Mooshak's Help

Mooshak's Help: Reliability

Reliability

A single Mooshak node - one Web server accessible through a set of Web clients on users machines - is sufficient for running a small programming contest (i.e. a contest with up to 20 teams) where reliability is not at premium. Running an official contest, with a concern for reliability and larger number of teams, distributed in several sites, and a simultaneous online contest, requires a more complex setup, with a network of interconnected nodes.

A link from a node X towards a node Y, represents the direction in which contest data must be replicated (from server X to server Y). The main reasons for replicating contest data between Mooshak servers are to support:

System Backup: replication is used to maintain a backup system, with an updated version of the contest data, so that it can replace one of the servers in case of hardware failure.
Online Contest: replication propagates the contest data to a server with Internet access used to maintain an online contest simultaneously with an official local contest.
Load balancing: several servers distribute load among them and replicate their data to the others. In this case each server is assigned to a set of users, for instance, contestants to a server and jury to another, or contestants in different rooms to different servers.
Multi-site contest: This case is similar to the previous but servers are in distant locations.

The Mooshak network configuration for a particular contest may contain several of these links. The following figure represents the network for a contest taking place simultaneously in two sites, A and B, the first using two servers (Server A1 and Server A2) for load balancing and the last using just one server (Server B). Each site has a backup with an updated version of the contest data, capable of replacing any of the main servers in case of failure. Site A maintains also an online version of the contest where anyone on the Internet can compete against the official contestants physically located at either site A or at site B. Some nodes are connected in unidirectional links, such as those connecting servers with the backup nodes or online-contest servers, and other are bidirectional, such as those connecting contest servers among them.

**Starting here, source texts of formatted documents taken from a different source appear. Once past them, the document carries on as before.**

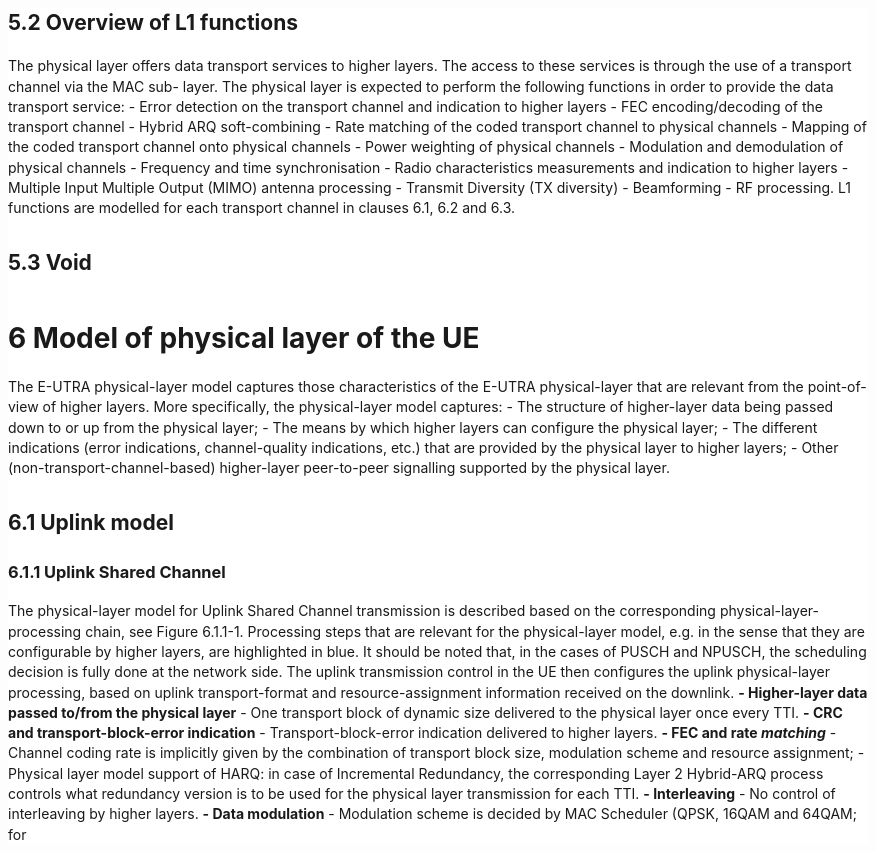 ## 5.2 Overview of L1 functions
The physical layer offers data transport services to higher layers. The access
to these services is through the use of a transport channel via the MAC sub-
layer. The physical layer is expected to perform the following functions in
order to provide the data transport service:
\- Error detection on the transport channel and indication to higher layers
\- FEC encoding/decoding of the transport channel
\- Hybrid ARQ soft-combining
\- Rate matching of the coded transport channel to physical channels
\- Mapping of the coded transport channel onto physical channels
\- Power weighting of physical channels
\- Modulation and demodulation of physical channels
\- Frequency and time synchronisation
\- Radio characteristics measurements and indication to higher layers
\- Multiple Input Multiple Output (MIMO) antenna processing
\- Transmit Diversity (TX diversity)
\- Beamforming
\- RF processing.
L1 functions are modelled for each transport channel in clauses 6.1, 6.2 and
6.3.
## 5.3 Void
# 6 Model of physical layer of the UE
The E-UTRA physical-layer model captures those characteristics of the E-UTRA
physical-layer that are relevant from the point-of-view of higher layers. More
specifically, the physical-layer model captures:
\- The structure of higher-layer data being passed down to or up from the
physical layer;
\- The means by which higher layers can configure the physical layer;
\- The different indications (error indications, channel-quality indications,
etc.) that are provided by the physical layer to higher layers;
\- Other (non-transport-channel-based) higher-layer peer-to-peer signalling
supported by the physical layer.
## 6.1 Uplink model
### 6.1.1 Uplink Shared Channel
The physical-layer model for Uplink Shared Channel transmission is described
based on the corresponding physical-layer-processing chain, see Figure
6.1.1-1. Processing steps that are relevant for the physical-layer model, e.g.
in the sense that they are configurable by higher layers, are highlighted in
blue. It should be noted that, in the cases of PUSCH and NPUSCH, the
scheduling decision is fully done at the network side. The uplink transmission
control in the UE then configures the uplink physical-layer processing, based
on uplink transport-format and resource-assignment information received on the
downlink.
**\- Higher-layer data passed to/from the physical layer**
\- One transport block of dynamic size delivered to the physical layer once
every TTI.
**\- CRC and transport-block-error indication**
\- Transport-block-error indication delivered to higher layers.
**\- FEC and rate _matching_**
\- Channel coding rate is implicitly given by the combination of transport
block size, modulation scheme and resource assignment;
\- Physical layer model support of HARQ: in case of Incremental Redundancy,
the corresponding Layer 2 Hybrid-ARQ process controls what redundancy version
is to be used for the physical layer transmission for each TTI.
**\- Interleaving**
\- No control of interleaving by higher layers.
**\- Data modulation**
\- Modulation scheme is decided by MAC Scheduler (QPSK, 16QAM and 64QAM; for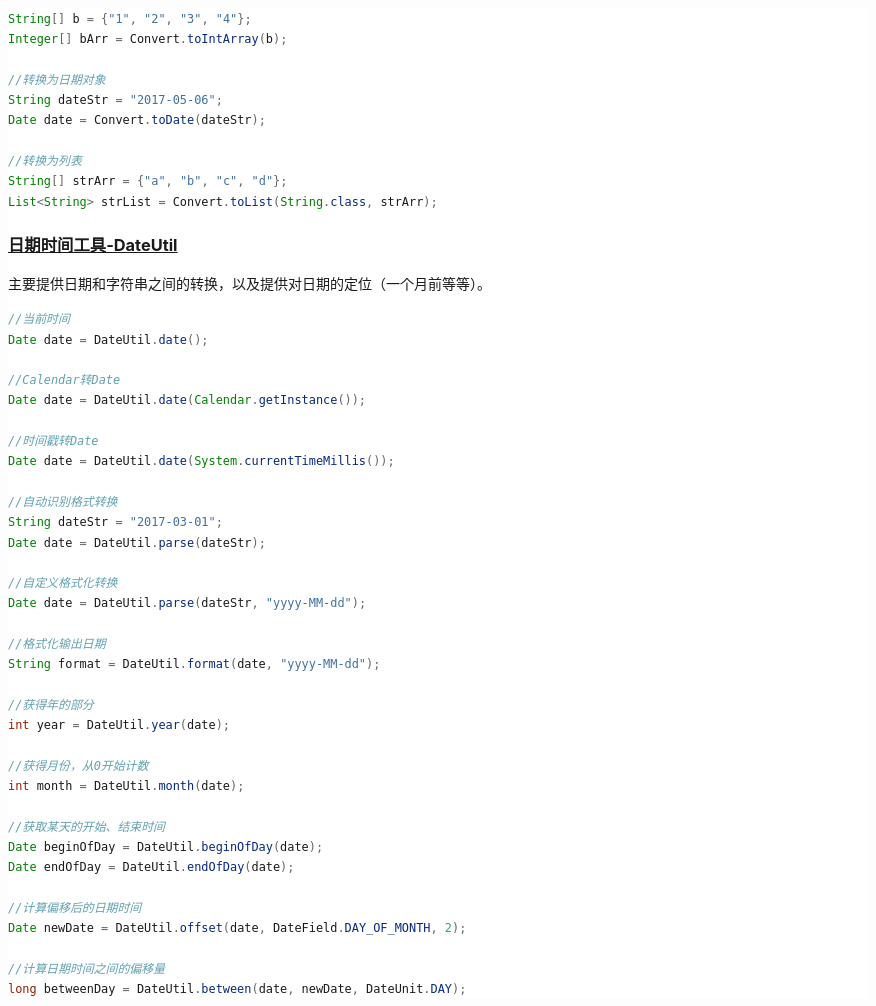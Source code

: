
 ``` java
String[] b = {"1", "2", "3", "4"}; 
Integer[] bArr = Convert.toIntArray(b);

//转换为日期对象
String dateStr = "2017-05-06"; 
Date date = Convert.toDate(dateStr); 

//转换为列表 
String[] strArr = {"a", "b", "c", "d"}; 
List<String> strList = Convert.toList(String.class, strArr);
```
### [日期时间工具-DateUtil](https://www.hutool.cn/docs/#/core/%E6%97%A5%E6%9C%9F%E6%97%B6%E9%97%B4/%E6%97%A5%E6%9C%9F%E6%97%B6%E9%97%B4%E5%B7%A5%E5%85%B7-DateUtil?id=%e6%97%a5%e6%9c%9f%e6%97%b6%e9%97%b4%e5%b7%a5%e5%85%b7-dateutil)
主要提供日期和字符串之间的转换，以及提供对日期的定位（一个月前等等）。
```java
//当前时间 
Date date = DateUtil.date(); 

//Calendar转Date
Date date = DateUtil.date(Calendar.getInstance()); 

//时间戳转Date
Date date = DateUtil.date(System.currentTimeMillis()); 

//自动识别格式转换 
String dateStr = "2017-03-01"; 
Date date = DateUtil.parse(dateStr); 

//自定义格式化转换 
Date date = DateUtil.parse(dateStr, "yyyy-MM-dd"); 

//格式化输出日期 
String format = DateUtil.format(date, "yyyy-MM-dd"); 

//获得年的部分 
int year = DateUtil.year(date); 

//获得月份，从0开始计数 
int month = DateUtil.month(date); 

//获取某天的开始、结束时间 
Date beginOfDay = DateUtil.beginOfDay(date); 
Date endOfDay = DateUtil.endOfDay(date); 

//计算偏移后的日期时间 
Date newDate = DateUtil.offset(date, DateField.DAY_OF_MONTH, 2); 

//计算日期时间之间的偏移量 
long betweenDay = DateUtil.between(date, newDate, DateUnit.DAY);
```
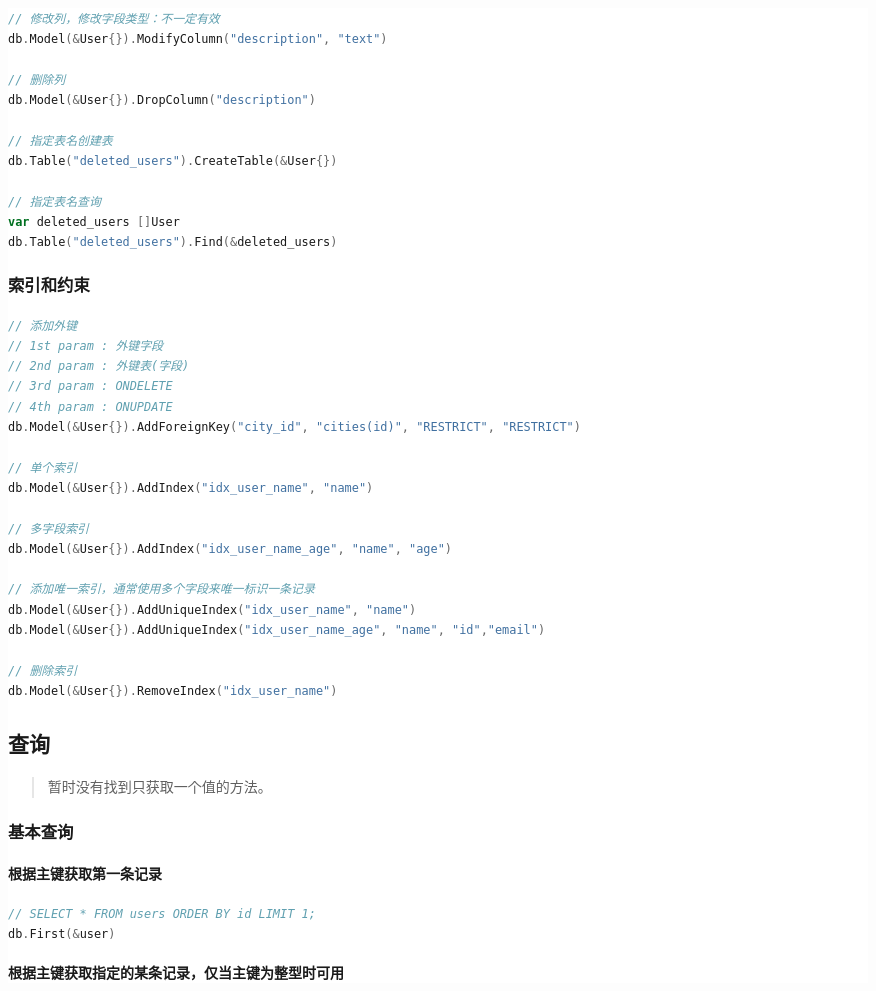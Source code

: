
 ```go
// 修改列，修改字段类型：不一定有效
db.Model(&User{}).ModifyColumn("description", "text")

// 删除列
db.Model(&User{}).DropColumn("description")

// 指定表名创建表
db.Table("deleted_users").CreateTable(&User{})

// 指定表名查询
var deleted_users []User
db.Table("deleted_users").Find(&deleted_users)
```

### 索引和约束

```go
// 添加外键
// 1st param : 外键字段
// 2nd param : 外键表(字段)
// 3rd param : ONDELETE
// 4th param : ONUPDATE
db.Model(&User{}).AddForeignKey("city_id", "cities(id)", "RESTRICT", "RESTRICT")

// 单个索引
db.Model(&User{}).AddIndex("idx_user_name", "name")

// 多字段索引
db.Model(&User{}).AddIndex("idx_user_name_age", "name", "age")

// 添加唯一索引，通常使用多个字段来唯一标识一条记录
db.Model(&User{}).AddUniqueIndex("idx_user_name", "name")
db.Model(&User{}).AddUniqueIndex("idx_user_name_age", "name", "id","email")

// 删除索引
db.Model(&User{}).RemoveIndex("idx_user_name")
```

## 查询

> 暂时没有找到只获取一个值的方法。

### 基本查询

#### 根据主键获取第一条记录

```go
// SELECT * FROM users ORDER BY id LIMIT 1;
db.First(&user)
```

#### 根据主键获取指定的某条记录，仅当主键为整型时可用
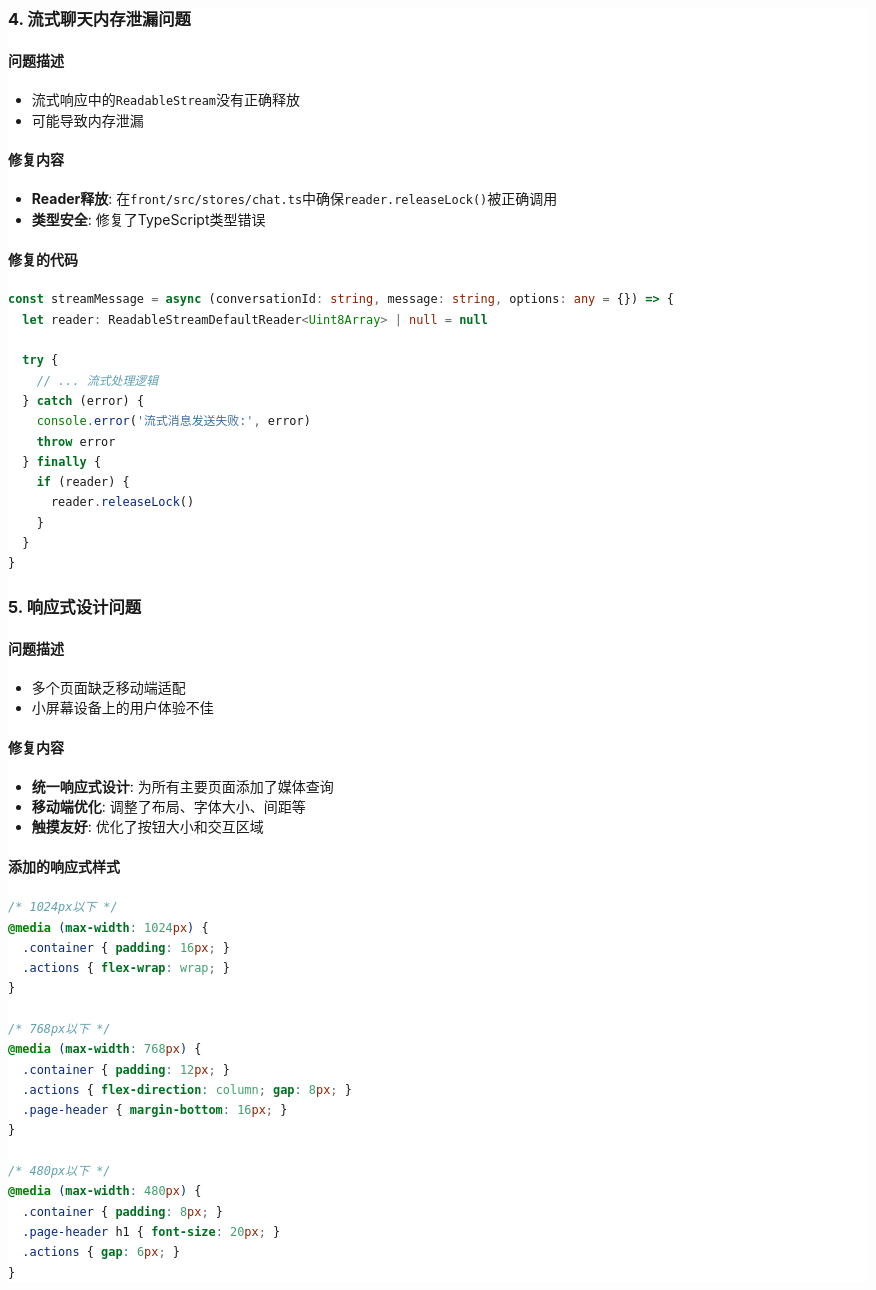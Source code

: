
 ```javascript
```

### 4. 流式聊天内存泄漏问题

#### 问题描述
- 流式响应中的`ReadableStream`没有正确释放
- 可能导致内存泄漏

#### 修复内容
- **Reader释放**: 在`front/src/stores/chat.ts`中确保`reader.releaseLock()`被正确调用
- **类型安全**: 修复了TypeScript类型错误

#### 修复的代码
```typescript
const streamMessage = async (conversationId: string, message: string, options: any = {}) => {
  let reader: ReadableStreamDefaultReader<Uint8Array> | null = null
  
  try {
    // ... 流式处理逻辑
  } catch (error) {
    console.error('流式消息发送失败:', error)
    throw error
  } finally {
    if (reader) {
      reader.releaseLock()
    }
  }
}
```

### 5. 响应式设计问题

#### 问题描述
- 多个页面缺乏移动端适配
- 小屏幕设备上的用户体验不佳

#### 修复内容
- **统一响应式设计**: 为所有主要页面添加了媒体查询
- **移动端优化**: 调整了布局、字体大小、间距等
- **触摸友好**: 优化了按钮大小和交互区域

#### 添加的响应式样式
```css
/* 1024px以下 */
@media (max-width: 1024px) {
  .container { padding: 16px; }
  .actions { flex-wrap: wrap; }
}

/* 768px以下 */
@media (max-width: 768px) {
  .container { padding: 12px; }
  .actions { flex-direction: column; gap: 8px; }
  .page-header { margin-bottom: 16px; }
}

/* 480px以下 */
@media (max-width: 480px) {
  .container { padding: 8px; }
  .page-header h1 { font-size: 20px; }
  .actions { gap: 6px; }
}
```
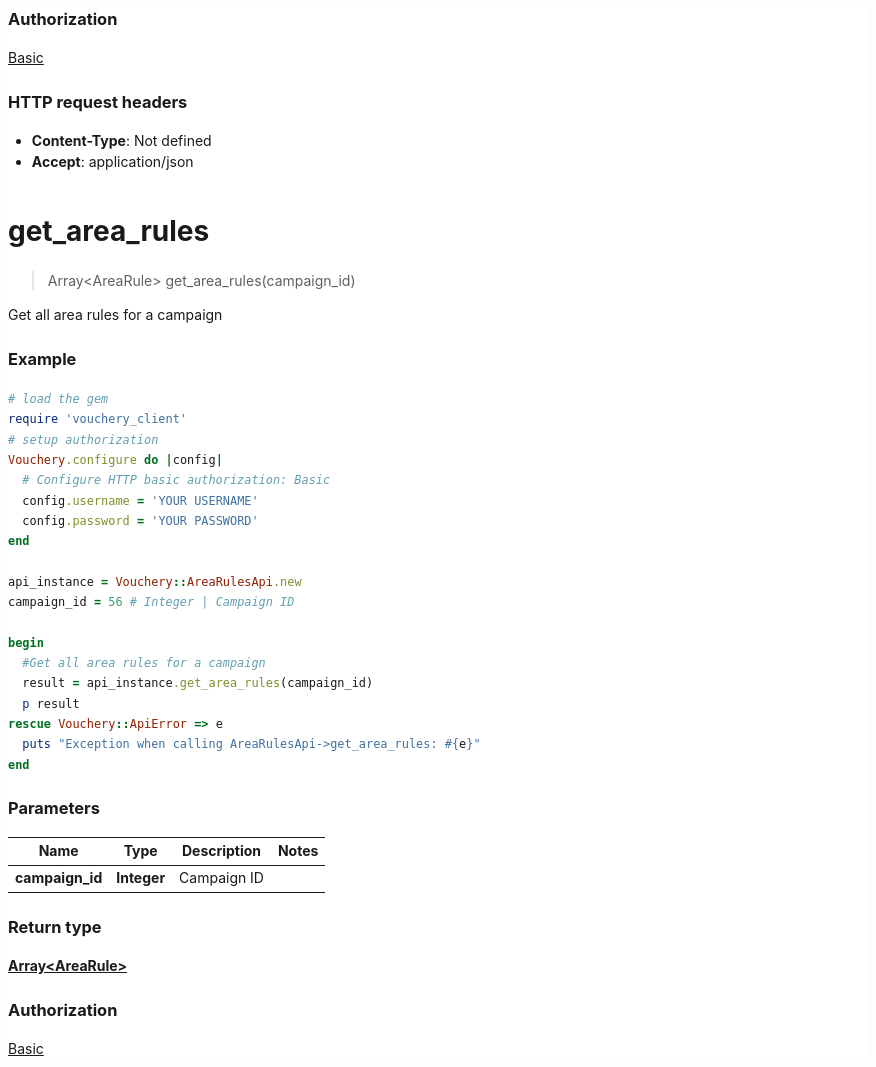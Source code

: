 ### Authorization

[Basic](../README.md#Basic)

### HTTP request headers

 - **Content-Type**: Not defined
 - **Accept**: application/json



# **get_area_rules**
> Array&lt;AreaRule&gt; get_area_rules(campaign_id)

Get all area rules for a campaign

### Example
```ruby
# load the gem
require 'vouchery_client'
# setup authorization
Vouchery.configure do |config|
  # Configure HTTP basic authorization: Basic
  config.username = 'YOUR USERNAME'
  config.password = 'YOUR PASSWORD'
end

api_instance = Vouchery::AreaRulesApi.new
campaign_id = 56 # Integer | Campaign ID

begin
  #Get all area rules for a campaign
  result = api_instance.get_area_rules(campaign_id)
  p result
rescue Vouchery::ApiError => e
  puts "Exception when calling AreaRulesApi->get_area_rules: #{e}"
end
```

### Parameters

Name | Type | Description  | Notes
------------- | ------------- | ------------- | -------------
 **campaign_id** | **Integer**| Campaign ID | 

### Return type

[**Array&lt;AreaRule&gt;**](AreaRule.md)

### Authorization

[Basic](../README.md#Basic)
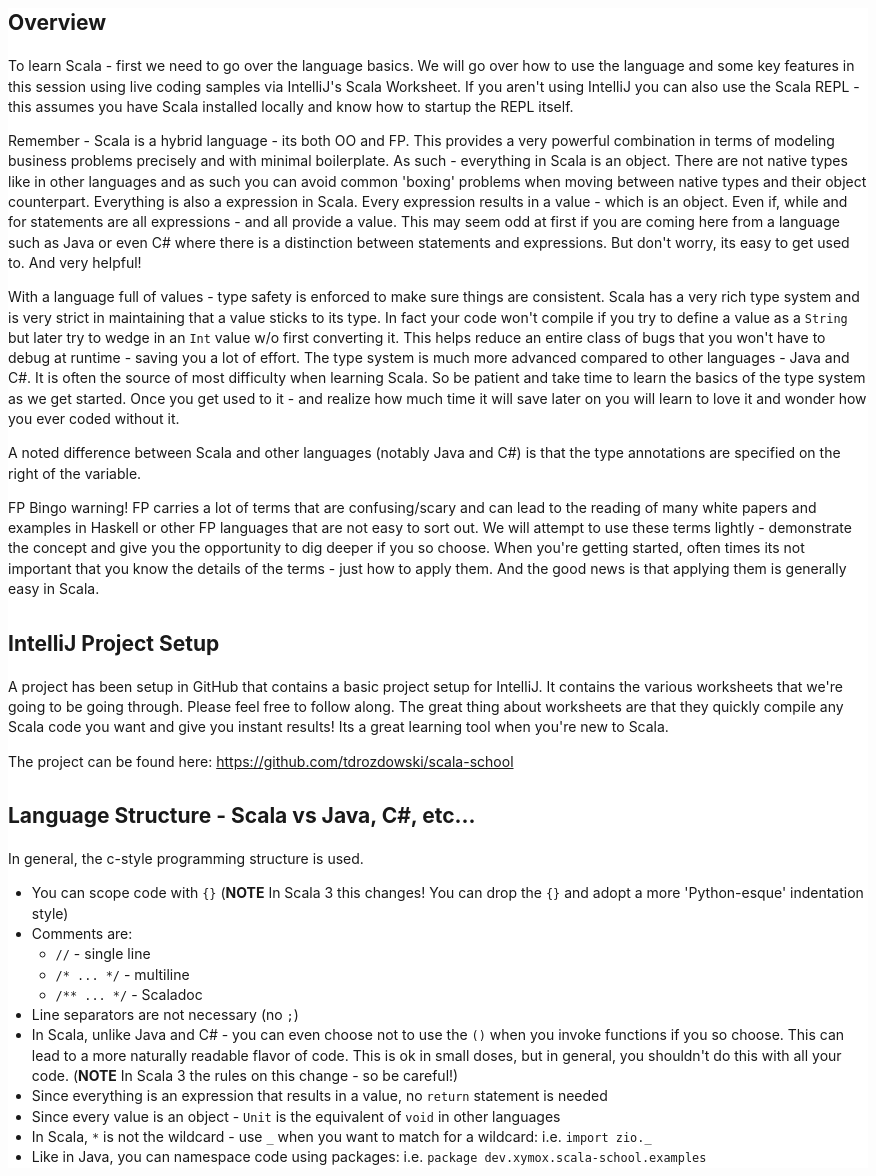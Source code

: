 ## Overview
To learn Scala - first we need to go over the language basics.  We will go over how to use the language and some key features in this session using live coding samples via IntelliJ's Scala Worksheet.  If you aren't using IntelliJ you can also use the Scala REPL - this assumes you have Scala installed locally and know how to startup the REPL itself.

Remember - Scala is a hybrid language - its both OO and FP.  This provides a very powerful combination in terms of modeling business problems precisely and with minimal boilerplate.  As such - everything in Scala is an object.  There are not native types like in other languages and as such you can avoid common 'boxing' problems when moving between native types and their object counterpart.  Everything is also a expression in Scala.  Every expression results in a value - which is an object.  Even if, while and for statements are all expressions - and all provide a value.  This may seem odd at first if you are coming here from a language such as Java or even C# where there is a distinction between statements and expressions.  But don't worry, its easy to get used to.  And very helpful!

With a language full of values - type safety is enforced to make sure things are consistent.  Scala has a very rich type system and is very strict in maintaining that a value sticks to its type.  In fact your code won't compile if you try to define a value as a `String` but later try to wedge in an `Int` value w/o first converting it.  This helps reduce an entire class of bugs that you won't have to debug at runtime - saving you a lot of effort.  The type system is much more advanced compared to other languages -  Java and C#.  It is often the source of most difficulty when learning Scala.  So be patient and take time to learn the basics of the type system as we get started.  Once you get used to it - and realize how much time it will save later on you will learn to love it and wonder how you ever coded without it.

A noted difference between Scala and other languages (notably Java and C#) is that the type annotations are specified on the right of the variable.

FP Bingo warning!  FP carries a lot of terms that are confusing/scary and can lead to the reading of many white papers and examples in Haskell or other FP languages that are not easy to sort out.  We will attempt to use these terms lightly - demonstrate the concept and give you the opportunity to dig deeper if you so choose.  When you're getting started, often times its not important that you know the details of the terms - just how to apply them.  And the good news is that applying them is generally easy in Scala.

## IntelliJ Project Setup
A project has been setup in GitHub that contains a basic project setup for IntelliJ.  It contains the various worksheets that we're going to be going through.  Please feel free to follow along.  The great thing about worksheets are that they quickly compile any Scala code you want and give you instant results!  Its a great learning tool when you're new to Scala.

The project can be found here: https://github.com/tdrozdowski/scala-school

## Language Structure - Scala vs Java, C#, etc...
In general, the c-style programming structure is used.  

* You can scope code with `{}` (**NOTE** In Scala 3 this changes!  You can drop the `{}` and adopt a more 'Python-esque' indentation style)
* Comments are: 
  * `//` - single line
  * `/* ... */` - multiline
  * `/** ... */` - Scaladoc
* Line separators are not necessary (no `;`)
* In Scala, unlike Java and C# - you can even choose not to use the `()` when you invoke functions if you so choose.  This can lead to a more naturally readable flavor of code.  This is ok in small doses, but in general, you shouldn't do this with all your code.  (**NOTE** In Scala 3 the rules on this change - so be careful!)
* Since everything is an expression that results in a value, no `return` statement is needed
* Since every value is an object - `Unit` is the equivalent of `void` in other languages
* In Scala, `*` is not the wildcard - use `_` when you want to match for a wildcard: i.e. `import zio._`
* Like in Java, you can namespace code using packages: i.e. `package dev.xymox.scala-school.examples`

The Mooshak replication uses the rsync remote-update protocol. This protocol updates differences between two sets of files over a network link, using an efficient checksum-search algorithm. The replication procedure is invoked frequently to propagate changes to other servers, typically every 60 seconds, and copies only the data that has been changed since the last replication. The object files produced by the compilation of programs are not replicated, just the evaluation reports. If necessary the programs may be reevaluated in a different machine.

The main issue with replication is the consistency of contest data, namely that no data fails to be replicated or is overwritten by replicated data. To guarantee that no data fails to be replicated we must ensure that there is a replication path connecting all servers interfacing with official contestants.

To address the problem of data being overwritten, we must differentiate between contest definition data (such teams, problems, programming languages) and contest transactions (such as submissions, questions and printouts). Of these two, contest transactions, specially submissions, are particularly important. To guarantee uniqueness all transaction data is keyed by a timestamp, the team ID and the problem ID. Thus, if team ID is unique in the system, and transactions from the same team are consistently sent to the same server, then there is no danger of losing transactions due to overwritten data since each transaction key is also unique.

Contest data is not, in principle, changed after the beginning of the contest. It should be updated in a single node for consistency sake, and that node must have a path to every other node in the network. The only exception to this case is the creation of teams for online-contest servers, as we allow contestants to register during the contest. In case of using load balancing for online-contest servers it is important to assign team creation to a single server. Otherwise, two teams with the same name, and same group, registering at same time in different servers could (although not very likely) share the same record.

For the above setup to work properly, all servers clocks must be synchronized. This can be achieved using the Network Time Protocol (NTP).